Place was a shared online space that literally allowed anyone to fight for what was drawn there. This has resulted in huge sprawling communities fighting for space on this gigantic online canvas.

In the end it ended up looking like this:

Image from the Place online space

Do you remember Place? It was a crazy time.


Wordle was featured in The New York Times in November, but really took off when the sharing element was added.

In a post on Reddit, Wardle said he wanted Wordle to look like a croissant, a “tasty snack” enjoyed every once in a while. This is explicitly why there is only one puzzle per day. “Appreciated too often,” he explained, “and they lose their charm,” says Wardle.

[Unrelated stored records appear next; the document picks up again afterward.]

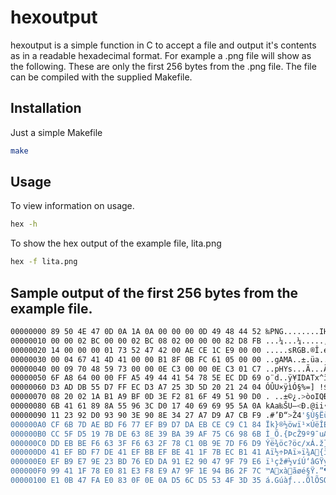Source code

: # hexoutput


hexoutput is a simple function in C to accept a file and output it's contents as in a readable hexadecimal format.  For example a .png file will show as the following.  These are only the first 256 bytes from the .png file.  The file can be compiled with the supplied Makefile.

## Installation
Just a simple Makefile
```bash
make
```

## Usage
To view information on usage.
```bash
hex -h
```

To show the hex output of the example file, lita.png
```bash
hex -f lita.png
```

## Sample output of the first 256 bytes from the example file.

```bash
00000000 89 50 4E 47 0D 0A 1A 0A 00 00 00 0D 49 48 44 52 ‰PNG........IHDR
00000010 00 00 02 BC 00 00 02 BC 08 02 00 00 00 82 D8 FB ...¼...¼.....‚Øû
00000020 14 00 00 00 01 73 52 47 42 00 AE CE 1C E9 00 00 .....sRGB.®Î.é..
00000030 00 04 67 41 4D 41 00 00 B1 8F 0B FC 61 05 00 00 ..gAMA..±.üa...
00000040 00 09 70 48 59 73 00 00 0E C3 00 00 0E C3 01 C7 ..pHYs...Ã...Ã.Ç
00000050 6F A8 64 00 00 FF A5 49 44 41 54 78 5E EC DD 69 o¨d..ÿ¥IDATx^ìÝi
00000060 D3 AD DB 55 D7 FF EC D3 A7 25 3D 5D 20 21 24 04 Ó­ÛU×ÿìÓ§%=] !$.
00000070 08 20 02 1A B1 A9 BF 0D 3E F2 81 6F 49 51 90 D0 . ..±©¿.>òoIQÐ
00000080 6B 41 61 89 8A 55 96 3C D0 17 40 69 69 95 5A 0A kAa‰ŠU–<Ð.@ii•Z.
00000090 11 23 92 D0 93 90 3E 90 8E 34 27 A7 D9 A7 CB F9 .#’Ð“>Ž4'§Ù§Ëù
000000A0 CF 6B 7D AE BD F6 77 EF B9 D7 DA EB CE C9 C1 84 Ïk}®½öwï¹×ÚëÎÉÁ„
000000B0 CC 5F D5 19 7B DE 63 8E 39 BA 39 AF 75 C6 98 6B Ì_Õ.{ÞcŽ9º9¯uÆ˜k
000000C0 DD EB BE F6 63 3F F6 63 2F 78 C1 0B 9E 7D F6 D9 Ýë¾öc?öc/xÁ.ž}öÙ
000000D0 41 EF BD F7 DE 41 EF BB EF BE 41 1F 7B EC B1 41 Aï½÷ÞAï»ï¾A{ì±A
000000E0 EF B9 E7 9E 23 BD 76 ED DA 91 E2 90 47 9F 79 E6 ï¹çž#½víÚ‘âGŸyæ
000000F0 99 41 1F 78 E0 81 E3 F8 E9 A7 9F 1E 94 B6 2F 7C ™Axàãøé§Ÿ.”¶/|
00000100 E1 0B 47 FA E0 83 0F 0E 0A D5 6C D5 53 4F 3D 35 á.Gúàƒ...ÕlÕSO=5
```
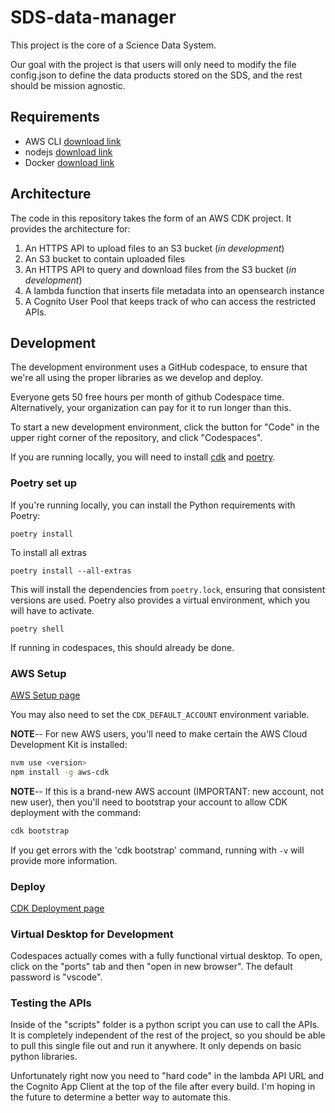# SDS-data-manager

This project is the core of a Science Data System.  

Our goal with the project is that users will only need to modify the file config.json to define the data products stored on the SDS, and the rest should be mission agnostic.  

## Requirements
- AWS CLI [download link](https://docs.aws.amazon.com/cli/latest/userguide/getting-started-install.html)
- nodejs [download link](https://nodejs.org/en/download/)
- Docker [download link](https://docs.docker.com/get-docker/)

## Architecture

The code in this repository takes the form of an AWS CDK project. It provides the architecture for:

1. An HTTPS API to upload files to an S3 bucket (*in development*)
2. An S3 bucket to contain uploaded files
3. An HTTPS API to query and download files from the S3 bucket (*in development*)
4. A lambda function that inserts file metadata into an opensearch instance
5. A Cognito User Pool that keeps track of who can access the restricted APIs.  

## Development

The development environment uses a GitHub codespace, to ensure that we're all using the proper libraries as we develop and deploy.  

Everyone gets 50 free hours per month of github Codespace time.  Alternatively, your organization can pay for it to run longer than this.  

To start a new development environment, click the button for "Code" in the upper right corner of the repository, and click "Codespaces".  

If you are running locally, you will need to install [cdk](https://docs.aws.amazon.com/cdk/v2/guide/getting_started.html) and [poetry](https://python-poetry.org/docs/#installation). 

### Poetry set up
If you're running locally, you can install the Python requirements with Poetry:

```
poetry install
```

To install all extras

```
poetry install --all-extras
```

This will install the dependencies from `poetry.lock`, ensuring that consistent versions are used. Poetry also provides a virtual environment, which you will have to activate.

```
poetry shell
```

If running in codespaces, this should already be done.


### AWS Setup

[AWS Setup page](https://sds-data-manager.readthedocs.io/en/latest/cdk/aws-setup.html)

You may also need to set the `CDK_DEFAULT_ACCOUNT` environment variable. 

**NOTE**-- For new AWS users, you'll need to make certain the AWS Cloud Development Kit is installed: 


```bash
nvm use <version>
npm install -g aws-cdk
```

**NOTE**-- If this is a brand-new AWS account (IMPORTANT: new account, not new user), then you'll need to bootstrap your account to allow CDK deployment with the command: 

```bash
cdk bootstrap
```

If you get errors with the 'cdk bootstrap' command, running with `-v` will provide more information.

### Deploy

[CDK Deployment page](https://sds-data-manager.readthedocs.io/en/latest/cdk/cdk-deployment.html)

### Virtual Desktop for Development

Codespaces actually comes with a fully functional virtual desktop.  To open, click on the "ports" tab and then "open in new browser". The default password is "vscode".

### Testing the APIs

Inside of the "scripts" folder is a python script you can use to call the APIs.  It is completely independent of the rest of the project, so you should be able to pull this single file out and run it anywhere.  It only depends on basic python libraries.

Unfortunately right now you need to "hard code" in the lambda API URL and the Cognito App Client at the top of the file after every build.  I'm hoping in the future to determine a better way to automate this.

Acquisition of the New York Times

At the end of January, creator Josh Wardle sold Wordle to the New York Times for a number “in the low seven digits”.

Wardle noted that his “game got bigger than I ever imagined” and added that he was “just one person”.

The game will eventually become part of The New York Times subscription puzzle service, but Wardle made sure Wordle would remain free and current footage would be preserved in motion.

“It’s important to me that as Wordle grows it continues to provide a great experience for everyone,” Wardle said. “Given this, I am incredibly happy to announce that I have reached an agreement with The New York Times to have them support Wordle management go forward.”

Wordle hasn’t gotten tougher since joining The New York Times

This is simply not the case! Come on people!

According to the New York Times: “Nothing has changed in the game,” Times communications director Jordan Cohen told CNET in an email.

If you look at the game’s script, you can see that The New York Times made no significant changes to the game.

Word clones…

Since the success of Wordle, there have been clones. Lots of clones. Some have been cynical money grabs, but a lot of them are unique and interesting alternatives.

  • World prompts you to guess the countries based on their outline.
  • Quarrel is a Battle Royale multiplayer version of Wordle.
  • Dordle requires you to solve two Wordles at once.